What is interesting is that the company is set to survive. Knight was bailed out not by government, but by a handful of its competitors – perhaps they know this could just as easily have happened to them. They were not just being helpful, though. They saw an opportunity to buy a large stake of a good business (potentially good, in any case) very cheaply. The major obstacles to Knight’s continued survival were a lack of capital and loss of confidence. Both were addressed by the bailout. The very fact that these companies were willing to fund Knight will give the market assurance that the business was worth saving.


This bailout comes at a price to current shareholders (who are the ones who should pay – not taxpayers and not clients) whose holdings are diluted. Perhaps, slowly, clients will return. The key reason to think this may happen is the reputation of Knight’s CEO, Thomas Joyce, which seems to have been both battered and uplifted in the debacle. Unlike Bob Diamond, CEO of Barclays and other banks’ top brass, Joyce’s integrity is not in question. He has been called a hero for managing to get hold of the much needed financing. Knight also, it seems, absorbed most of the losses – shielding their clients.

What is in question is Knight’s risk management and software testing. And after an incident like this, I think this is liable to become too strict rather than too relaxed. They cannot afford another incident – that would almost certainly end them, if not through a direct loss, then due to a loss of confidence.

Operational risk 

Knight’s problems highlight, once again, that the major risk in business, any business, is operational. It is unpredictable, its costs can be little or gigantic. Even with good risk management procedures (which are a must – and there is no reason to believe Knight’s were not adequate) mistakes will be made. The regulatory reactions to this will (probably) be firstly to increase the amount of capital that companies need to hold so they can absorb operational losses, secondly to mandate more stringent risk management, and thirdly to demand more detailed reports to the regulator (in this case the SEC). All of these things have their costs.

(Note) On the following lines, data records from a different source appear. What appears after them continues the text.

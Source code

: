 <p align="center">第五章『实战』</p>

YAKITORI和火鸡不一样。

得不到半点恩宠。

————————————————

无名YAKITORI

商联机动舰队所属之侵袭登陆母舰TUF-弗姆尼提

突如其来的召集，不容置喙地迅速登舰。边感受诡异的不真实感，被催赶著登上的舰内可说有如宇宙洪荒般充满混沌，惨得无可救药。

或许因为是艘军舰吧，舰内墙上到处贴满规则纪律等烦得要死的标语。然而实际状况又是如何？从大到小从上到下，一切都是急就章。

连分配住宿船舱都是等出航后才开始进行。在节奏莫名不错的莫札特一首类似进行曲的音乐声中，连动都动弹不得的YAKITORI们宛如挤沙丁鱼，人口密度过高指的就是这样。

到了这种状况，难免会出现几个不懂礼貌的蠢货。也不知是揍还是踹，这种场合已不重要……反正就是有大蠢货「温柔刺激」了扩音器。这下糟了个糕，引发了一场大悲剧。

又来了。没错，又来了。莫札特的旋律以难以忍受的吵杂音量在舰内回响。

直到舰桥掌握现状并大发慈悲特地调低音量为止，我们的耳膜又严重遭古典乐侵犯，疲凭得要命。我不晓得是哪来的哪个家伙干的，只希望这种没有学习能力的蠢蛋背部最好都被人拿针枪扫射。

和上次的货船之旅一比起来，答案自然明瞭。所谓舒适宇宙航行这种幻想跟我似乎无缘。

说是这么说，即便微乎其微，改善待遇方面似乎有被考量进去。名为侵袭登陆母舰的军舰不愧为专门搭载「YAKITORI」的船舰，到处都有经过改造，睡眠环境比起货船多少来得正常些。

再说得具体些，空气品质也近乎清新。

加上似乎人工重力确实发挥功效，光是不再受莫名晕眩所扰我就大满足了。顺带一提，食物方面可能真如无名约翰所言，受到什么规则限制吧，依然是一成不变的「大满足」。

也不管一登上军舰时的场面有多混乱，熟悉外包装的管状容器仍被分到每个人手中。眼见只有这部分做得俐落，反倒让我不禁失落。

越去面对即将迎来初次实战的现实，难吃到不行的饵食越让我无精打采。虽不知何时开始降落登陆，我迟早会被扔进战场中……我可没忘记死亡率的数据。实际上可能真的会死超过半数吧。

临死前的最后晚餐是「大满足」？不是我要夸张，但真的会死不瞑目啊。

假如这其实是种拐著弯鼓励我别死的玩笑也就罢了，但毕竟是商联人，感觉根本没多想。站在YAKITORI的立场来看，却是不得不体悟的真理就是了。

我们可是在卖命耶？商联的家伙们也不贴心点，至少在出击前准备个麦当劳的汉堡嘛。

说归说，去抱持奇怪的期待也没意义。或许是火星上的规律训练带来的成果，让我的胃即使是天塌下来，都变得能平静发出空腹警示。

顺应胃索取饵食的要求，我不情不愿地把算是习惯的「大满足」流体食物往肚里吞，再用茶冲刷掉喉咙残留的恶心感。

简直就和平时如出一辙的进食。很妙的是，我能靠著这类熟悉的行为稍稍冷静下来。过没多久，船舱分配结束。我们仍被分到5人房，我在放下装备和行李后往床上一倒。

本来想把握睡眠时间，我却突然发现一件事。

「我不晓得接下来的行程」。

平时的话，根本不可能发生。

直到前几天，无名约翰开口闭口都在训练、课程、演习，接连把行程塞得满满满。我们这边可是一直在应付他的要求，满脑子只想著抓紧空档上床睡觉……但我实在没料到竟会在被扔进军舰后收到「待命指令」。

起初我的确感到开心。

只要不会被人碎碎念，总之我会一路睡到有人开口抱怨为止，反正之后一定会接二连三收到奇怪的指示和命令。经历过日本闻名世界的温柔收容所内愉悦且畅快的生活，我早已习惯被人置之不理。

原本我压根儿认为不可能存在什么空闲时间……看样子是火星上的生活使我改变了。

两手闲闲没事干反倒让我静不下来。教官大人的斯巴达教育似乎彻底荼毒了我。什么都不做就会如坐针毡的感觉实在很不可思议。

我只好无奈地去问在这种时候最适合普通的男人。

People will, of course, be very interested in knowing what exactly caused the software malfunction and how. And what Knight will be doing to prevent it from happening again. But what the error was hardly matters – it was random. Next time it will be something else. Hopefully responses will focus less on the specific nature of the problem that arose and more on the general nature of operational risk, which has a tendency to pop up in unexpected places.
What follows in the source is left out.